**Exercise description:**
Write out every line exactly, from the start of the records below to the line with "will be updated.", and stop there. Don't write out the pictures.
_ _ _ _ _ _ _
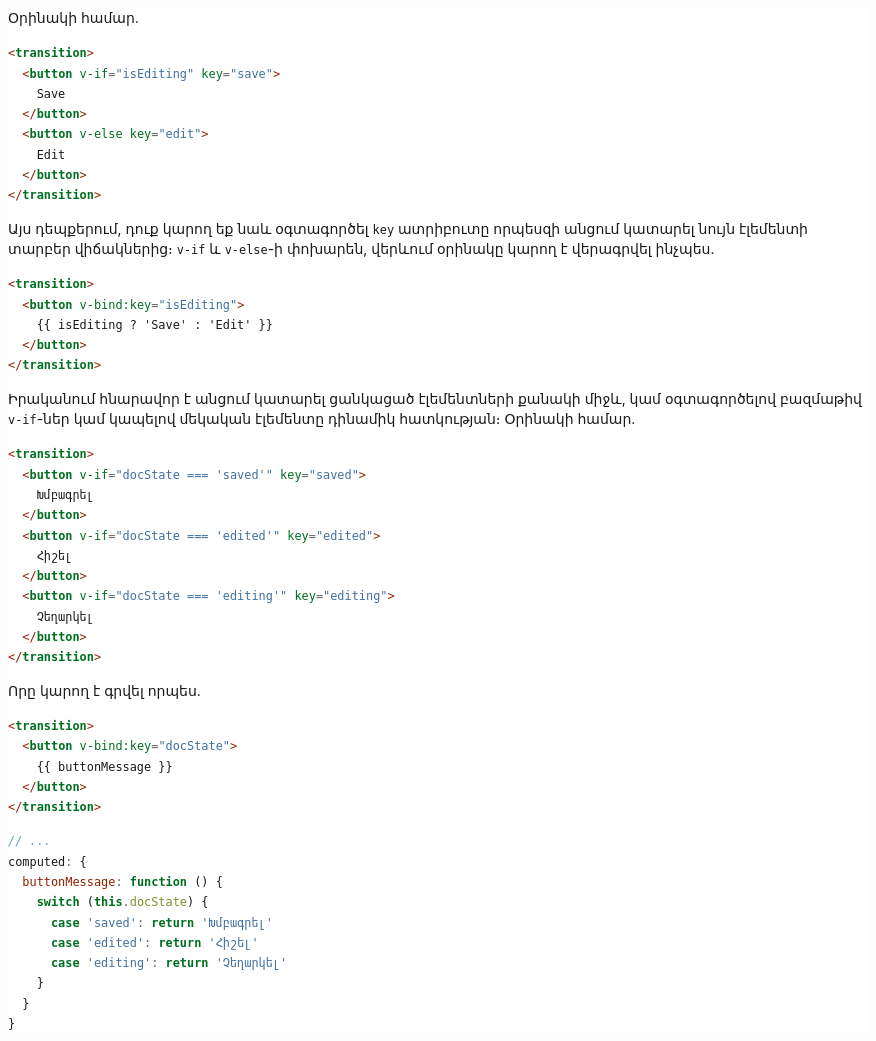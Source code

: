 Օրինակի համար․

``` html
<transition>
  <button v-if="isEditing" key="save">
    Save
  </button>
  <button v-else key="edit">
    Edit
  </button>
</transition>
```

Այս դեպքերում, դուք կարող եք նաև օգտագործել `key` ատրիբուտը որպեսզի անցում կատարել նույն էլեմենտի տարբեր վիճակներից։ `v-if` և `v-else`-ի փոխարեն, վերևում օրինակը կարող է վերագրվել ինչպես․

``` html
<transition>
  <button v-bind:key="isEditing">
    {{ isEditing ? 'Save' : 'Edit' }}
  </button>
</transition>
```

Իրականում հնարավոր է անցում կատարել ցանկացած էլեմենտների քանակի միջև, կամ օգտագործելով բազմաթիվ `v-if`-ներ կամ կապելով մեկական էլեմենտը դինամիկ հատկության։ Օրինակի համար․

``` html
<transition>
  <button v-if="docState === 'saved'" key="saved">
    Խմբագրել
  </button>
  <button v-if="docState === 'edited'" key="edited">
    Հիշել
  </button>
  <button v-if="docState === 'editing'" key="editing">
    Չեղարկել
  </button>
</transition>
```

Որը կարող է գրվել որպես․

``` html
<transition>
  <button v-bind:key="docState">
    {{ buttonMessage }}
  </button>
</transition>
```

``` js
// ...
computed: {
  buttonMessage: function () {
    switch (this.docState) {
      case 'saved': return 'Խմբագրել'
      case 'edited': return 'Հիշել'
      case 'editing': return 'Չեղարկել'
    }
  }
}
```

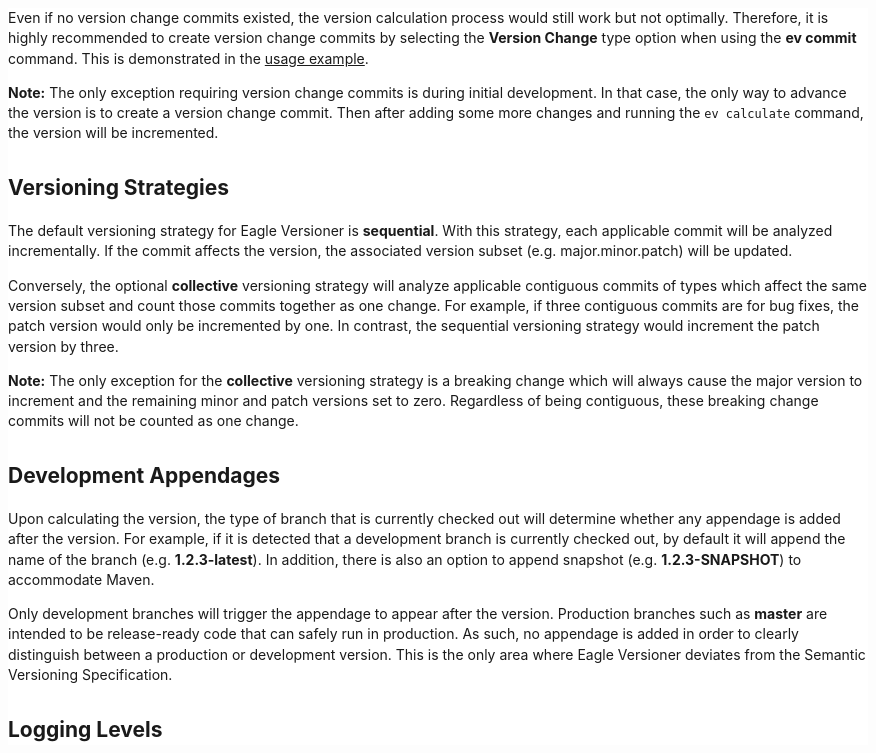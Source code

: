 Even if no version change commits existed, the version calculation process would still work but not optimally. Therefore,
it is highly recommended to create version change commits by selecting the **Version Change** type option when using the
**ev commit** command. This is demonstrated in the [usage example](#usage-example).

**Note:** The only exception requiring version change commits is during initial development. In that case, the only way
to advance the version is to create a version change commit. Then after adding some more changes and running the
`ev calculate` command, the version will be incremented.

## Versioning Strategies

The default versioning strategy for Eagle Versioner is **sequential**. With this strategy, each applicable commit will
be analyzed incrementally. If the commit affects the version, the associated version subset (e.g. major.minor.patch)
will be updated.

Conversely, the optional **collective** versioning strategy will analyze applicable contiguous commits of types which
affect the same version subset and count those commits together as one change. For example, if three contiguous commits
are for bug fixes, the patch version would only be incremented by one. In contrast, the sequential versioning strategy
would increment the patch version by three.

**Note:** The only exception for the **collective** versioning strategy is a breaking change which will always cause the
major version to increment and the remaining minor and patch versions set to zero. Regardless of being contiguous, these
breaking change commits will not be counted as one change.

## Development Appendages

Upon calculating the version, the type of branch that is currently checked out will determine whether any appendage is
added after the version. For example, if it is detected that a development branch is currently checked out, by default
it will append the name of the branch (e.g. **1.2.3-latest**). In addition, there is also an option to append snapshot
(e.g. **1.2.3-SNAPSHOT**) to accommodate Maven.

Only development branches will trigger the appendage to appear after the version. Production branches such as **master**
are intended to be release-ready code that can safely run in production. As such, no appendage is added in order to clearly
distinguish between a production or development version. This is the only area where Eagle Versioner deviates from the
Semantic Versioning Specification.

## Logging Levels
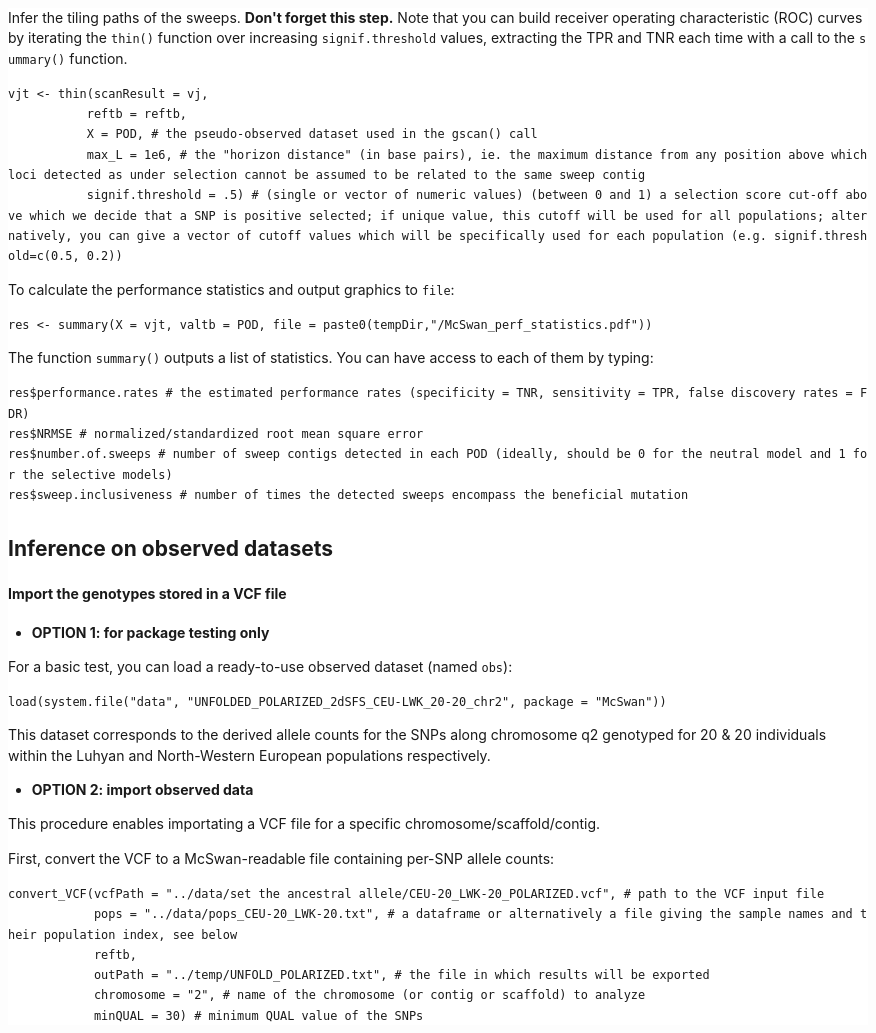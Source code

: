 Infer the tiling paths of the sweeps. **Don't forget this step.** Note that you can build receiver operating characteristic (ROC) curves by iterating the `thin()` function over increasing `signif.threshold` values, extracting the TPR and TNR each time with a call to the `summary()` function.
```{r eval=F}
vjt <- thin(scanResult = vj, 
           reftb = reftb, 
           X = POD, # the pseudo-observed dataset used in the gscan() call
           max_L = 1e6, # the "horizon distance" (in base pairs), ie. the maximum distance from any position above which loci detected as under selection cannot be assumed to be related to the same sweep contig
           signif.threshold = .5) # (single or vector of numeric values) (between 0 and 1) a selection score cut-off above which we decide that a SNP is positive selected; if unique value, this cutoff will be used for all populations; alternatively, you can give a vector of cutoff values which will be specifically used for each population (e.g. signif.threshold=c(0.5, 0.2))
```

To calculate the performance statistics and output graphics to `file`:

```{r eval=F}
res <- summary(X = vjt, valtb = POD, file = paste0(tempDir,"/McSwan_perf_statistics.pdf"))
```

The function `summary()` outputs a list of statistics. You can have access to each of them by typing:

```{r eval=F}
res$performance.rates # the estimated performance rates (specificity = TNR, sensitivity = TPR, false discovery rates = FDR)
res$NRMSE # normalized/standardized root mean square error
res$number.of.sweeps # number of sweep contigs detected in each POD (ideally, should be 0 for the neutral model and 1 for the selective models)
res$sweep.inclusiveness # number of times the detected sweeps encompass the beneficial mutation
```

## Inference on observed datasets

#### Import the genotypes stored in a VCF file

* **OPTION 1: for package testing only**

For a basic test, you can load a ready-to-use observed dataset (named `obs`):
```{r eval=F}
load(system.file("data", "UNFOLDED_POLARIZED_2dSFS_CEU-LWK_20-20_chr2", package = "McSwan"))
```

This dataset corresponds to the derived allele counts for the SNPs along chromosome q2 genotyped for 20 & 20 individuals within the Luhyan and North-Western European populations respectively.

* **OPTION 2: import observed data**

This procedure enables importating a VCF file for a specific chromosome/scaffold/contig.

First, convert the VCF to a McSwan-readable file containing per-SNP allele counts:

```{r eval=F}
convert_VCF(vcfPath = "../data/set the ancestral allele/CEU-20_LWK-20_POLARIZED.vcf", # path to the VCF input file
            pops = "../data/pops_CEU-20_LWK-20.txt", # a dataframe or alternatively a file giving the sample names and their population index, see below
            reftb, 
            outPath = "../temp/UNFOLD_POLARIZED.txt", # the file in which results will be exported
            chromosome = "2", # name of the chromosome (or contig or scaffold) to analyze
            minQUAL = 30) # minimum QUAL value of the SNPs
```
_ _ _ _ _ _ _
**Output for this exercise:**
Source code

: Օրինակի համար․

``` html
<transition>
  <button v-if="isEditing" key="save">
    Save
  </button>
  <button v-else key="edit">
    Edit
  </button>
</transition>
```

Այս դեպքերում, դուք կարող եք նաև օգտագործել `key` ատրիբուտը որպեսզի անցում կատարել նույն էլեմենտի տարբեր վիճակներից։ `v-if` և `v-else`-ի փոխարեն, վերևում օրինակը կարող է վերագրվել ինչպես․

``` html
<transition>
  <button v-bind:key="isEditing">
    {{ isEditing ? 'Save' : 'Edit' }}
  </button>
</transition>
```

Իրականում հնարավոր է անցում կատարել ցանկացած էլեմենտների քանակի միջև, կամ օգտագործելով բազմաթիվ `v-if`-ներ կամ կապելով մեկական էլեմենտը դինամիկ հատկության։ Օրինակի համար․

``` html
<transition>
  <button v-if="docState === 'saved'" key="saved">
    Խմբագրել
  </button>
  <button v-if="docState === 'edited'" key="edited">
    Հիշել
  </button>
  <button v-if="docState === 'editing'" key="editing">
    Չեղարկել
  </button>
</transition>
```

Որը կարող է գրվել որպես․

``` html
<transition>
  <button v-bind:key="docState">
    {{ buttonMessage }}
  </button>
</transition>
```

``` js
// ...
computed: {
  buttonMessage: function () {
    switch (this.docState) {
      case 'saved': return 'Խմբագրել'
      case 'edited': return 'Հիշել'
      case 'editing': return 'Չեղարկել'
    }
  }
}
```

Source code

: Even if no version change commits existed, the version calculation process would still work but not optimally. Therefore,
it is highly recommended to create version change commits by selecting the **Version Change** type option when using the
**ev commit** command. This is demonstrated in the [usage example](#usage-example).

**Note:** The only exception requiring version change commits is during initial development. In that case, the only way
to advance the version is to create a version change commit. Then after adding some more changes and running the
`ev calculate` command, the version will be incremented.

## Versioning Strategies

The default versioning strategy for Eagle Versioner is **sequential**. With this strategy, each applicable commit will
be analyzed incrementally. If the commit affects the version, the associated version subset (e.g. major.minor.patch)
will be updated.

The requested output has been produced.